Lost or Alone? Does it matter which came first?

Which came first – the trouble or the attitude?

So many articles, documentaries, and interviews I have seen lately point to a central cause of many of the social and cultural ills of our day.  The culprit and focus of their attention….wait for it……..wait for it….’absentee fathers”.  In many of the examples cited the father doesn’t have to be “actually absent”, physically away from the home (though that seems to be the major point).   When the problem of physically absent fathers is combined with the problem of disconnected, disinterested fathers who do not have a loving connection to their children, the results are catastrophic.  I am not speaking in hyperbole.  

Criminal activity, addictions, prison populations, violent crime, broken homes, trafficking, pornography (and we could go on) flourish in an atmosphere where children grow up without a connected, loving father.  OK. OK!  I agree that every person must come to a place where he/she takes responsibility for his/her own actions regardless of the hand he/she has been dealt.  So absentee fathers or absent parents (moms or dads) can explain many of the issues at hand, but somewhere there must be a solution.  There is, and I know where.  

When so many families fail in our communities- large and small , the foundation of the solution must come from godly families in strong churches where excuses and reasons aren’t the end of the discussion.  Solutions are coming through strong, godly men, women, and children in our churches.

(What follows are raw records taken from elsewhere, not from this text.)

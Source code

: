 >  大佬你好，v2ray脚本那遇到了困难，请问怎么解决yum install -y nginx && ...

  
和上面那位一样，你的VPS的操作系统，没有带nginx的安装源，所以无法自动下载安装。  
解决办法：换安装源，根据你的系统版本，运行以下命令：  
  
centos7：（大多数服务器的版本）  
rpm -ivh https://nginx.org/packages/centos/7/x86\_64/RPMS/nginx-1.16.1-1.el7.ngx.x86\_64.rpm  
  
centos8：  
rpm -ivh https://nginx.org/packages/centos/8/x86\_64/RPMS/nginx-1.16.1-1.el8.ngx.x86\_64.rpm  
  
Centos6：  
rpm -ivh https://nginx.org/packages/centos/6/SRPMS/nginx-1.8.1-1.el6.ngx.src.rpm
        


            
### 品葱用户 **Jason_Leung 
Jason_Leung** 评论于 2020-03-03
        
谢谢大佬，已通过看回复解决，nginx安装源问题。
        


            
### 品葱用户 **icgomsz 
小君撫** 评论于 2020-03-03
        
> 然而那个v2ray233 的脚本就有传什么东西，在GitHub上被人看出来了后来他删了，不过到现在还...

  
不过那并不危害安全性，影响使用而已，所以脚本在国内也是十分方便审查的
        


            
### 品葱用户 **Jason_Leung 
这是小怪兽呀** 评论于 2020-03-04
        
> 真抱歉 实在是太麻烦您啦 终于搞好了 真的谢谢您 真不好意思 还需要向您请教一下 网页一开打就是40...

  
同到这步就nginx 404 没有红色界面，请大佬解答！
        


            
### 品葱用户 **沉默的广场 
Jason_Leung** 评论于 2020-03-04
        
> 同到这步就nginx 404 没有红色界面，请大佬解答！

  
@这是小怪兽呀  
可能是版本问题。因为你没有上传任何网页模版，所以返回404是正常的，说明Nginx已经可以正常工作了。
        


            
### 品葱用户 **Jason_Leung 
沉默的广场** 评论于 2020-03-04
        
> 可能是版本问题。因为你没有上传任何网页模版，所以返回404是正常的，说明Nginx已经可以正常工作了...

This solution is already being created right before our eyes or under our noses.  

What do you say?  Do you know people who are making things worse?  Know anyone making this world a better place to leave to our children?  What are you doing about the dilemma we face?

Lost and Alone

A person without an intimate relationship with God is lost or unsaved.  A person without an intimate relationship with one or more other people is alone or relationally disconnected.  Which one do you think was addressed first in the scriptures?  If you said our “lost-ness” you would be wrong.  In Genesis 2:18 the scripture records God’s words to Adam:  “It is not good that man should be alone.  I will make him a helper comparable to him.”

Regarding the lost-ness of mankind and his separation from God by sin, the warning came in Genesis 2:15-17 as God told Adam, “Of every tree of the garden you may freely eat; but of the tree of the knowledge of good and evil you shall not eat, for in the day that you eat of it you shall surely die.”   

Adam could not have known exactly what it meant to be faced with the concept of death that would result if he disobeyed God’s one command. Neither did he understand what it meant to be “alone”.  I believe he and eventually Eve had to trust God to come to understand both ideas.  Had they not sinned as recorded in Genesis 3, they would not have to be concerned with either condition.  Their aloneness was being cared for in their relationships with both God and each other….and others who’d be born from their union.  Their lostness (death) would have not been an issue because they were already alive in their physical, emotional, and spiritual dimensions because they lived each day in perfect harmony with God and each other and their world until……Genesis 3:6-7 happened.

Genesis 3:6-7 records what we call the “fall of mankind”.  It reads:  When the woman saw that the fruit of the tree was good for food and pleasing to the eye, and also desirable for gaining wisdom, she took some and ate it. She also gave some to her husband, who was with her, and he ate it. Then the eyes of both of them were opened, and they realized they were naked; so they sewed fig leaves together and made coverings for themselves.

The significance of these two conditions and their remedy is found in the same person.  I know that even though Adam was first in the garden with God, God still declared that Adam was “alone” and that condition was “not good”.  God built Adam needy of a relationships with Himself and with others who were comparable to him. God was not like Adam.  

In Jesus Christ we find not only the power to be not lost or to be saved from eternity away from God in a place called hell, but also to not be alone.  Jesus offers to us by faith the indwelling Holy Spirit to bring us gifts to use in serving God and others as well as the “fruit of the Spirit” including love, joy, peace, patience, gentleness, goodness, faithfulness, meekness, and self-control. (Galatians 5:22-23)  He lives His life in us and through us.

Our aloneness is replaced with intimate, close, loving relationships as the fruit of the Holy Spirit takes us into the life of another putting their needs above our own.  Intimacy could be explained as “I know you; I allow you to know me; and we know each other so we can give to meet each other’s needs.”  People in that deep relationship are not alone.